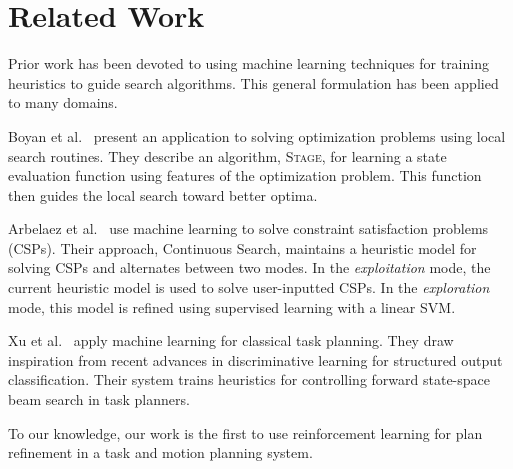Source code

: \section{Related Work}
Prior work has been devoted to using machine learning techniques for
training heuristics to guide search algorithms. This general formulation
has been applied to many domains.

Boyan et al.~\cite{Boyanlearning} present an application to solving optimization
problems using local search routines. They describe an algorithm, \textsc{Stage},
for learning a state evaluation function using features of the optimization problem.
This function then guides the local search toward better optima.

Arbelaez et al.~\cite{hamadisearch} use machine learning to solve constraint
satisfaction problems (CSPs). Their approach, Continuous Search, maintains a heuristic
model for solving CSPs and alternates between two modes. In the \emph{exploitation} mode,
the current heuristic model is used to solve user-inputted CSPs. In the \emph{exploration}
mode, this model is refined using supervised learning with a linear SVM.

Xu et al.~\cite{Xu07discriminativelearning} apply machine learning for classical task
planning. They draw inspiration from recent advances in discriminative learning for
structured output classification. Their system trains heuristics for controlling forward
state-space beam search in task planners.

To our knowledge, our work is the first to use reinforcement learning for plan refinement
in a task and motion planning system.
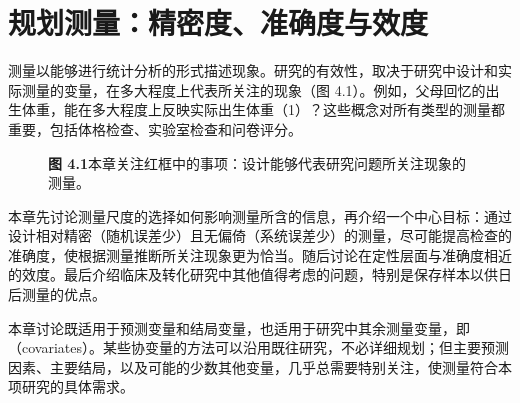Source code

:\chapter{规划测量：精密度、准确度与效度}

测量以能够进行统计分析的形式描述现象。研究的有效性，取决于研究中设计和实际测量的变量，在多大程度上代表所关注的现象（图 4.1）。例如，父母回忆的出生体重，能在多大程度上反映实际出生体重（1）？这些概念对所有类型的测量都重要，包括体格检查、实验室检查和问卷评分。
\par
\begin{figure}[htbp]\centering\resizebox{\linewidth}{!}{\chfouroverview}
\caption*{\textbf{图 4.1}\quad 本章关注红框中的事项：设计能够代表研究问题所关注现象的测量。}
\end{figure}\par
{}
本章先讨论测量尺度的选择如何影响测量所含的信息，再介绍一个中心目标：通过设计相对精密（随机误差少）且无偏倚（系统误差少）的测量，尽可能提高检查的准确度，使根据测量推断所关注现象更为恰当。随后讨论在定性层面与准确度相近的效度。最后介绍临床及转化研究中其他值得考虑的问题，特别是保存样本以供日后测量的优点。

本章讨论既适用于预测变量和结局变量，也适用于研究中其余测量变量，即（covariates）。某些协变量的方法可以沿用既往研究，不必详细规划；但主要预测因素、主要结局，以及可能的少数其他变量，几乎总需要特别关注，使测量符合本项研究的具体需求。

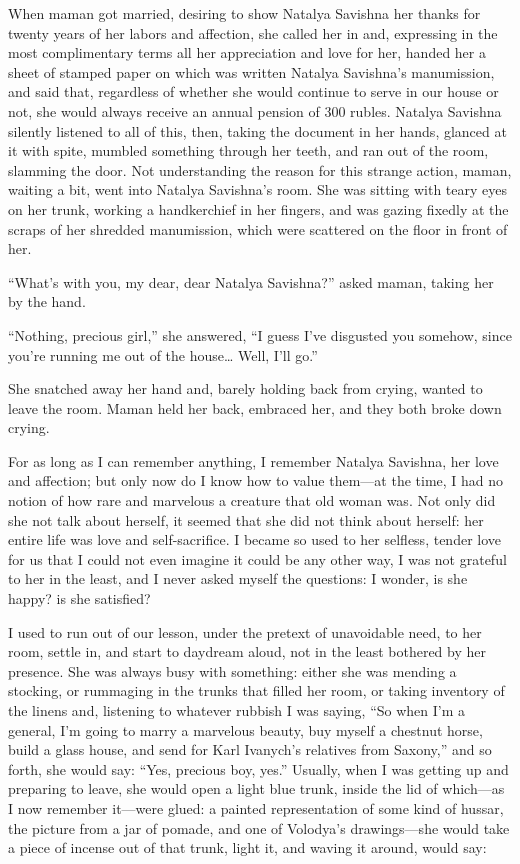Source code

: When maman got married, desiring to show Natalya Savishna her thanks for twenty years of her labors and affection, she called her in and, expressing in the most complimentary terms all her appreciation and love for her, handed her a sheet of stamped paper on which was written Natalya Savishna's manumission, and said that, regardless of whether she would continue to serve in our house or not, she would always receive an annual pension of 300 rubles. Natalya Savishna silently listened to all of this, then, taking the document in her hands, glanced at it with spite, mumbled something through her teeth, and ran out of the room, slamming the door. Not understanding the reason for this strange action, maman, waiting a bit, went into Natalya Savishna's room. She was sitting with teary eyes on her trunk, working a handkerchief in her fingers, and was gazing fixedly at the scraps of her shredded manumission, which were scattered on the floor in front of her.

``What's with you, my dear, dear Natalya Savishna?'' asked maman, taking her by the hand. %

``Nothing, precious girl,'' she answered, ``I guess I've disgusted you somehow, since you're running me out of the house\ldots{} Well, I'll go.'' %

She snatched away her hand and, barely holding back from crying, wanted to leave the room. Maman held her back, embraced her, and they both broke down crying.

For as long as I can remember anything, I remember Natalya Savishna, her love and affection; but only now do I know how to value them---at the time, I had no notion of how rare and marvelous a creature that old woman was. Not only did she not talk about herself, it seemed that she did not think about herself: her entire life was love and self-sacrifice. I became so used to her selfless, tender love for us that I could not even imagine it could be any other way, I was not grateful to her in the least, and I never asked myself the questions: I wonder, is she happy? is she satisfied?

I used to run out of our lesson, under the pretext of unavoidable need, to her room, settle in, and start to daydream aloud, not in the least bothered by her presence. She was always busy with something: either she was mending a stocking, or rummaging in the trunks that filled her room, or taking inventory of the linens and, listening to whatever rubbish I was saying, ``So when I'm a general, I'm going to marry a marvelous beauty, buy myself a chestnut horse, build a glass house, and send for Karl Ivanych's relatives from Saxony,'' and so forth, she would say: ``Yes, precious boy, yes.'' Usually, when I was getting up and preparing to leave, she would open a light blue trunk, inside the lid of which---as I now remember it---were glued: a painted representation of some kind of hussar, the picture from a jar of pomade, and one of Volodya's drawings---she would take a piece of incense out of that trunk, light it, and waving it around, would say:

#####

Goal of the exercise –
From the listing above, repeat exactly the lines starting at the line that includes "to solve constraint" and ending at the line that includes "To our knowledge, our", with nothing outside that span.

Solution to the problem –
Arbelaez et al.~\cite{hamadisearch} use machine learning to solve constraint
satisfaction problems (CSPs). Their approach, Continuous Search, maintains a heuristic
model for solving CSPs and alternates between two modes. In the \emph{exploitation} mode,
the current heuristic model is used to solve user-inputted CSPs. In the \emph{exploration}
mode, this model is refined using supervised learning with a linear SVM.

Xu et al.~\cite{Xu07discriminativelearning} apply machine learning for classical task
planning. They draw inspiration from recent advances in discriminative learning for
structured output classification. Their system trains heuristics for controlling forward
state-space beam search in task planners.

To our knowledge, our work is the first to use reinforcement learning for plan refinement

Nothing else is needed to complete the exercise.